All entries, exactly as written, should be output again.
>>>
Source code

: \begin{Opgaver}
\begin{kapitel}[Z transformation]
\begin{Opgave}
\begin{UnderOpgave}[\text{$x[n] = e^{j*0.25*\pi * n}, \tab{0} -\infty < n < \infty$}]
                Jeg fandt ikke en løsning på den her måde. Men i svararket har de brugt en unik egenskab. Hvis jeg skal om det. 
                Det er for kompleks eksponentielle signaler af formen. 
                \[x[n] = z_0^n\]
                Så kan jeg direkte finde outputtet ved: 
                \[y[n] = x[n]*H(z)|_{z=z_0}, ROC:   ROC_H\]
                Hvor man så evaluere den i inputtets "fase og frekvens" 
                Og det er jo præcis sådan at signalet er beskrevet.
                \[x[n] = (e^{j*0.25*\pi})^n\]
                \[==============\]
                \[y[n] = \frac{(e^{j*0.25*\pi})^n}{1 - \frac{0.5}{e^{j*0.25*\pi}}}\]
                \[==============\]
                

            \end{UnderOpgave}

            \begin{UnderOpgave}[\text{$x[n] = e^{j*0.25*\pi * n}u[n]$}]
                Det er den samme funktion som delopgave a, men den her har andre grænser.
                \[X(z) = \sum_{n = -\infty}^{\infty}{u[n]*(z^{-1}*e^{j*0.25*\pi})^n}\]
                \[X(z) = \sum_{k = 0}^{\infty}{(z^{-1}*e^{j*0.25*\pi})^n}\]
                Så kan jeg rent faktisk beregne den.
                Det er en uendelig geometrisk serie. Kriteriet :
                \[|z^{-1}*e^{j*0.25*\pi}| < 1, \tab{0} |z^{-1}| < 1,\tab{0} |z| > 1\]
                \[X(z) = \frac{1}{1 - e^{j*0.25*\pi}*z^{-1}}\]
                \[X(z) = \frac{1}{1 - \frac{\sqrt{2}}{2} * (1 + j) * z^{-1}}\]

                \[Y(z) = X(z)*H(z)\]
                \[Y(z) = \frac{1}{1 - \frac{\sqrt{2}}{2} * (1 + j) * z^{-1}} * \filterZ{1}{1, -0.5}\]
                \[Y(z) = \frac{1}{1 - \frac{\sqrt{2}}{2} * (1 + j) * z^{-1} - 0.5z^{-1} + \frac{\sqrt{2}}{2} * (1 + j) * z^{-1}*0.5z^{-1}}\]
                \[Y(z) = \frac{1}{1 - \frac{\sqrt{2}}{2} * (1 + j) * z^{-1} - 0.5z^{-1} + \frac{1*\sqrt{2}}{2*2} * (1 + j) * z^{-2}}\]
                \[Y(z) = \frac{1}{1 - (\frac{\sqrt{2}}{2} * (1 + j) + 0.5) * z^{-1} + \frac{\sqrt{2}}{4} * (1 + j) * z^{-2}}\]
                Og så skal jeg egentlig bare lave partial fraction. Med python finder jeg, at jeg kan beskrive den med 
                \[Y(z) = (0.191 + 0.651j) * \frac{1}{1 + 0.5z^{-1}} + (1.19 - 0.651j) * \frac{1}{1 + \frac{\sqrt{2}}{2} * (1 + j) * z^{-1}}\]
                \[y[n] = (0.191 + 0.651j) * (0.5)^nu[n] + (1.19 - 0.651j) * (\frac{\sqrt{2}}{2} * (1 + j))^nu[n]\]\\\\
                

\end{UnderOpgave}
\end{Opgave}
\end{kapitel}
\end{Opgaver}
<<<
**TASK RESPONSE**.
Source code

: \begin{Opgaver}
\begin{kapitel}[Z transformation]
\begin{Opgave}
\begin{UnderOpgave}[\text{$x[n] = e^{j*0.25*\pi * n}, \tab{0} -\infty < n < \infty$}]
                Jeg fandt ikke en løsning på den her måde. Men i svararket har de brugt en unik egenskab. Hvis jeg skal om det. 
                Det er for kompleks eksponentielle signaler af formen. 
                \[x[n] = z_0^n\]
                Så kan jeg direkte finde outputtet ved: 
                \[y[n] = x[n]*H(z)|_{z=z_0}, ROC:   ROC_H\]
                Hvor man så evaluere den i inputtets "fase og frekvens" 
                Og det er jo præcis sådan at signalet er beskrevet.
                \[x[n] = (e^{j*0.25*\pi})^n\]
                \[==============\]
                \[y[n] = \frac{(e^{j*0.25*\pi})^n}{1 - \frac{0.5}{e^{j*0.25*\pi}}}\]
                \[==============\]
                

            \end{UnderOpgave}

            \begin{UnderOpgave}[\text{$x[n] = e^{j*0.25*\pi * n}u[n]$}]
                Det er den samme funktion som delopgave a, men den her har andre grænser.
                \[X(z) = \sum_{n = -\infty}^{\infty}{u[n]*(z^{-1}*e^{j*0.25*\pi})^n}\]
                \[X(z) = \sum_{k = 0}^{\infty}{(z^{-1}*e^{j*0.25*\pi})^n}\]
                Så kan jeg rent faktisk beregne den.
                Det er en uendelig geometrisk serie. Kriteriet :
                \[|z^{-1}*e^{j*0.25*\pi}| < 1, \tab{0} |z^{-1}| < 1,\tab{0} |z| > 1\]
                \[X(z) = \frac{1}{1 - e^{j*0.25*\pi}*z^{-1}}\]
                \[X(z) = \frac{1}{1 - \frac{\sqrt{2}}{2} * (1 + j) * z^{-1}}\]

                \[Y(z) = X(z)*H(z)\]
                \[Y(z) = \frac{1}{1 - \frac{\sqrt{2}}{2} * (1 + j) * z^{-1}} * \filterZ{1}{1, -0.5}\]
                \[Y(z) = \frac{1}{1 - \frac{\sqrt{2}}{2} * (1 + j) * z^{-1} - 0.5z^{-1} + \frac{\sqrt{2}}{2} * (1 + j) * z^{-1}*0.5z^{-1}}\]
                \[Y(z) = \frac{1}{1 - \frac{\sqrt{2}}{2} * (1 + j) * z^{-1} - 0.5z^{-1} + \frac{1*\sqrt{2}}{2*2} * (1 + j) * z^{-2}}\]
                \[Y(z) = \frac{1}{1 - (\frac{\sqrt{2}}{2} * (1 + j) + 0.5) * z^{-1} + \frac{\sqrt{2}}{4} * (1 + j) * z^{-2}}\]
                Og så skal jeg egentlig bare lave partial fraction. Med python finder jeg, at jeg kan beskrive den med 
                \[Y(z) = (0.191 + 0.651j) * \frac{1}{1 + 0.5z^{-1}} + (1.19 - 0.651j) * \frac{1}{1 + \frac{\sqrt{2}}{2} * (1 + j) * z^{-1}}\]
                \[y[n] = (0.191 + 0.651j) * (0.5)^nu[n] + (1.19 - 0.651j) * (\frac{\sqrt{2}}{2} * (1 + j))^nu[n]\]\\\\
                

\end{UnderOpgave}
\end{Opgave}
\end{kapitel}
\end{Opgaver}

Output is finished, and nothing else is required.